Tuesday, 2 October 2018

Farewell Geoffrey and Carlos

Yesterday was a rotten day for the announcement of deaths. First came the news that Geoffrey Hayes, long time star of "Rainbow" had passed away aged 76 before rumours of legendary Spanish comic artist and "Judge Dredd" co-creator Carlos Ezquerra's death started to appear online. These were two very different people that, in one way or another, shaped distinctive parts of my adolescent life so to lose both in one day was awful.

Ezquerra had one of the most distinctive styles of drawing around and could make even the dreariest stories come alive although he found much more interesting jobs under Pat Mills and John Wagner on titles like "Battle Picture Weekly", the controversial "Action" (where the unfortunate colouring of a copper's hat of his "Kids Rule OK!" cover lead to outrage in the papers and the immediate watering down of its content) and the all new "2000AD" in 1977 where he got to work on characters like Dredd, whose initial design he had created and continued to develop through epics like "The Apocalypse War" saga. Later for short lived sister title "Starlord" he and Wagner went on to devise another iconic world as Johnny Alpha and his band of mutant bounty hunters made a name for themselves in "Strontium Dog". Ezquerra's art really was like nothing else I'd seen in comics with a mix of cartoonishness, elaborate shading and a perfect eye for staging his characters to look like the most battle-scarred, action packed bastards you'd run a mile from in the street.


These words barely scratch the surface but there are so much better tributes by Lew Stringer here, comics guru John Freeman at Down The Tubes and 2000AD themselves. Keeping with the theme of baffling old tat we usually have here, here's a few adverts for 2000AD from 1977 and 1994 respectively...



I don't recall seeing this one at all. Strange also that they'd spend on a TV campaign when the following year would see a Judge Dredd-movie inspired refit of the whole comic with most of those characters axed, plus a short lived "Lawman of the Future" comic for younger readers.



And here's a ten year tribute to Tharg's mighty organ filmed in 1987 (although I'm buggered if I can work out what for? A Comic-Con?) which sadly doesn't feature Carlos but does a pretty great job of dragging in everyone else important in its then-history, including noted miserable bastards Pat Mills and Alan Moore. Who didn't do the interview and wasn't there when it didn't happen.

 

The death that undoubtedly hit people of a certain generation hardest however was Geoffrey who had been a comforting and dependable presence throughout countless children's upbringings. I still remember the drama when it was axed and brought back without him, the papers having a field day with the fact he had to get a regular paying job as if it was something to mock. Eventually he waited long enough for the nostalgia for his old work to kick in and hopefully made a good living with TV appearances, spin-off items and a billion student discos. Friends who met him paint an image of a lovely, enthusiastic man who kept smiling despite constantly having to put up with boring arseholes coming up to him saying "LOL ZIPPY SMOKING A DRUGS" and "IT WAS A METAPHOR FOR PENISES" for the last three decades of his life thanks to, in part, the now infamous "Twangers" video which was recorded by the cast full aware and tongue-in-cheek for a internal Thames TV end of year party tape which Victor Lewis-Smith presented on "TV Offal" as a failed pilot - a fact many dimmer viewers took as gospel - especially now depressingly divorced of context on YouTube.

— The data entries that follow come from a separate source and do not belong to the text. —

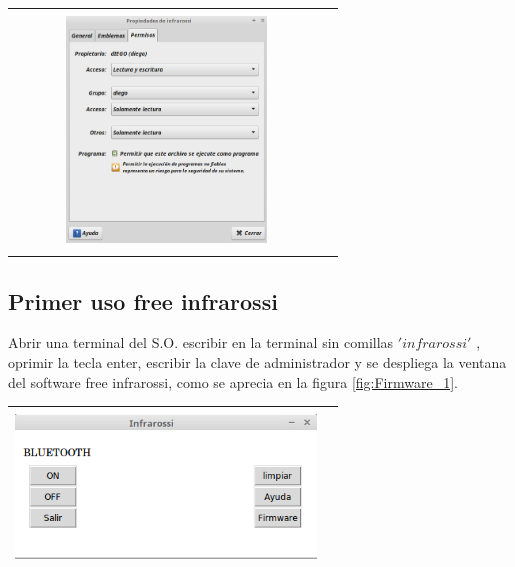 \documentclass[12]{article}
\newenvironment{Figure}
{\par\medskip\noindent\minipage{\linewidth}}
{\endminipage\par\medskip}
\begin{document}
\begin{multicols}{2}
\begin{Figure}
\begin{tabular}{|l|r|}
\end{tabular}
\label{fig:propiedades1}
\end{Figure}
\begin{Figure}	
\center
\begin{tabular}{|l|r|}
\hline
\\
\includegraphics[width=8cm, height=6cm]{img/S_propiedades2.png} \\\\ \hline
\end{tabular}
\label{fig:propiedades2}
\end{Figure}
\subsection{Primer uso free infrarossi}
Abrir una terminal del S.O. escribir en la terminal sin comillas $'infrarossi'$ , oprimir la tecla enter, escribir la clave de administrador y se despliega la ventana del software free infrarossi, como se aprecia en la figura \ref{fig:Firmware_1}.
\begin{Figure}	
\center
\begin{tabular}{|l|r|}
\hline
\includegraphics[width=8cm, height=4cm]{img/infrarossi.png} \\ \hline
\end{tabular}
\label{fig:Firmware_1}
\end{Figure}

\end{multicols}
\end{document}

Here's Geofrrey in earlier days as a barman in an advert posted up by the internet's leading Rainbow aficionado Jenny Morrill of the always fun World Of Crap.



And here's the whole cast having a great time managing to be effortlessly funny ("That was before the Ayatollah, Bungle...") and knowing without being snide or selling out the conceit in a 1989 interview. Not sure about that bloody song though...



Finishing off, here's a clip that is very dear to me. Geoffrey, who could have been incredibly bitter about his recent sacking, instead turns in an absolutely storming appearance on Lee and Herring's Radio 1 series "Fist Of Fun" in 1993 sending up the whole idea that "Rainbow" was anything less than TV's first "fly on the wall" documentary series. Its hysterical without needing to resort to "LOL, I bet Zippy smoked a weed!" gags and a perfect example of how tuned in to its audience Lee and Herring were back then.



R.I.P. Carlos and Geoffrey. Thanks for the colour you brought to our lives.